• THE PROBLEM: A single number is the required answer: the count of lines in the listing below that hold the string "assets".

• WORKING DATA:
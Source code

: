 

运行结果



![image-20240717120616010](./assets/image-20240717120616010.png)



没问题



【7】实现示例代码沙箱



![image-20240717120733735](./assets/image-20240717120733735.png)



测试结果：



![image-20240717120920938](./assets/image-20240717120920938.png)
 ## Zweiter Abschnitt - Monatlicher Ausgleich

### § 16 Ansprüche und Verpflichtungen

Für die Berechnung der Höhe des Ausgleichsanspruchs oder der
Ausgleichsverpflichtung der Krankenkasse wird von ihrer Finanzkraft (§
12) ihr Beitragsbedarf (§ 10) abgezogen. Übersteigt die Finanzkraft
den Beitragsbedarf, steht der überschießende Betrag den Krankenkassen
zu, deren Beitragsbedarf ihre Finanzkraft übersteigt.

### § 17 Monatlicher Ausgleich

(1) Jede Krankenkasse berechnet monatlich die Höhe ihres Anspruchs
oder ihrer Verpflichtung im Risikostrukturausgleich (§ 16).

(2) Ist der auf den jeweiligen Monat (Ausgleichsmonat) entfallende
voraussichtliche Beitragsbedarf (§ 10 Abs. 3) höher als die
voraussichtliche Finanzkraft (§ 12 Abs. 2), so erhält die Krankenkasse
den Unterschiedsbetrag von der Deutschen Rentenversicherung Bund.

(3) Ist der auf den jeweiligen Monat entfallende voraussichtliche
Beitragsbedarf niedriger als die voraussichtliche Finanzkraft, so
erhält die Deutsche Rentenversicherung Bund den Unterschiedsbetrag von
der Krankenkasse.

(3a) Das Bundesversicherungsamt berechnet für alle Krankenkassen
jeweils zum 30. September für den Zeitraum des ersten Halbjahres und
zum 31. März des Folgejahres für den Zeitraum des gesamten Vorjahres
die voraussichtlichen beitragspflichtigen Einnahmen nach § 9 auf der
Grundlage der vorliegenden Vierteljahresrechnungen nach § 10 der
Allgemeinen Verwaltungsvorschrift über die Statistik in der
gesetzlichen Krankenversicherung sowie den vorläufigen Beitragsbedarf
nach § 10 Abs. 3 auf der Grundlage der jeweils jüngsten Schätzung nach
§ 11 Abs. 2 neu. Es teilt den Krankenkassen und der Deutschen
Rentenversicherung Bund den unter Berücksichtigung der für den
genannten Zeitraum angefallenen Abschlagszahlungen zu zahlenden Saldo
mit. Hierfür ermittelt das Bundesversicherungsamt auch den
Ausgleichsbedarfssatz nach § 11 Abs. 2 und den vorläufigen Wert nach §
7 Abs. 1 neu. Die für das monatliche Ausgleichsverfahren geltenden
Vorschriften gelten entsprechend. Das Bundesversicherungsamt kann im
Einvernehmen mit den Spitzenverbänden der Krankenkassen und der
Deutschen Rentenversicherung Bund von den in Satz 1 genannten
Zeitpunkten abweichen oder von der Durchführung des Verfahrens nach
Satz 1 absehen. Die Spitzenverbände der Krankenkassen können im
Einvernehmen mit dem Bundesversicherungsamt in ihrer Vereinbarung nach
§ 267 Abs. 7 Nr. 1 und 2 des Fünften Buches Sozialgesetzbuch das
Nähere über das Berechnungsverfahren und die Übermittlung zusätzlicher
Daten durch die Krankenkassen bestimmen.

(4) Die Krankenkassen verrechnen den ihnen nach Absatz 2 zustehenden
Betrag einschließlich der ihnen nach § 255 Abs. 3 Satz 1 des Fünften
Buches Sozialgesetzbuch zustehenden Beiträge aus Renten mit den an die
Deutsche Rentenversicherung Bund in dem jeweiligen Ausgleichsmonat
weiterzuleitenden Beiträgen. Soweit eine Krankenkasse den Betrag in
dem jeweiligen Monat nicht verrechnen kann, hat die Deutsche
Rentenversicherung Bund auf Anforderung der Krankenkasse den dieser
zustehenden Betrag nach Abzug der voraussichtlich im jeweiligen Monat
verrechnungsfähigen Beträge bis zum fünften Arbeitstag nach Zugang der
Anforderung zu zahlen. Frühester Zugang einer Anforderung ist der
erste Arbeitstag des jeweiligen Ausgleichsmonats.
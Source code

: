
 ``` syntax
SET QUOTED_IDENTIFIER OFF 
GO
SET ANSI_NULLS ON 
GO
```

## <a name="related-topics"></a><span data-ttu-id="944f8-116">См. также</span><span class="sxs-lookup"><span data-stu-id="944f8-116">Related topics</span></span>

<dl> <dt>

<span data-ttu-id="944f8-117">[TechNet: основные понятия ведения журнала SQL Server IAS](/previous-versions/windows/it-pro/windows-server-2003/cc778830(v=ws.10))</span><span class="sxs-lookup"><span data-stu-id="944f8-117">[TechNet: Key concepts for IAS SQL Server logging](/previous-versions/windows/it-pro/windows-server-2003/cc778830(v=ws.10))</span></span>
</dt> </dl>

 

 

• EXERCISE RESPONSE: 3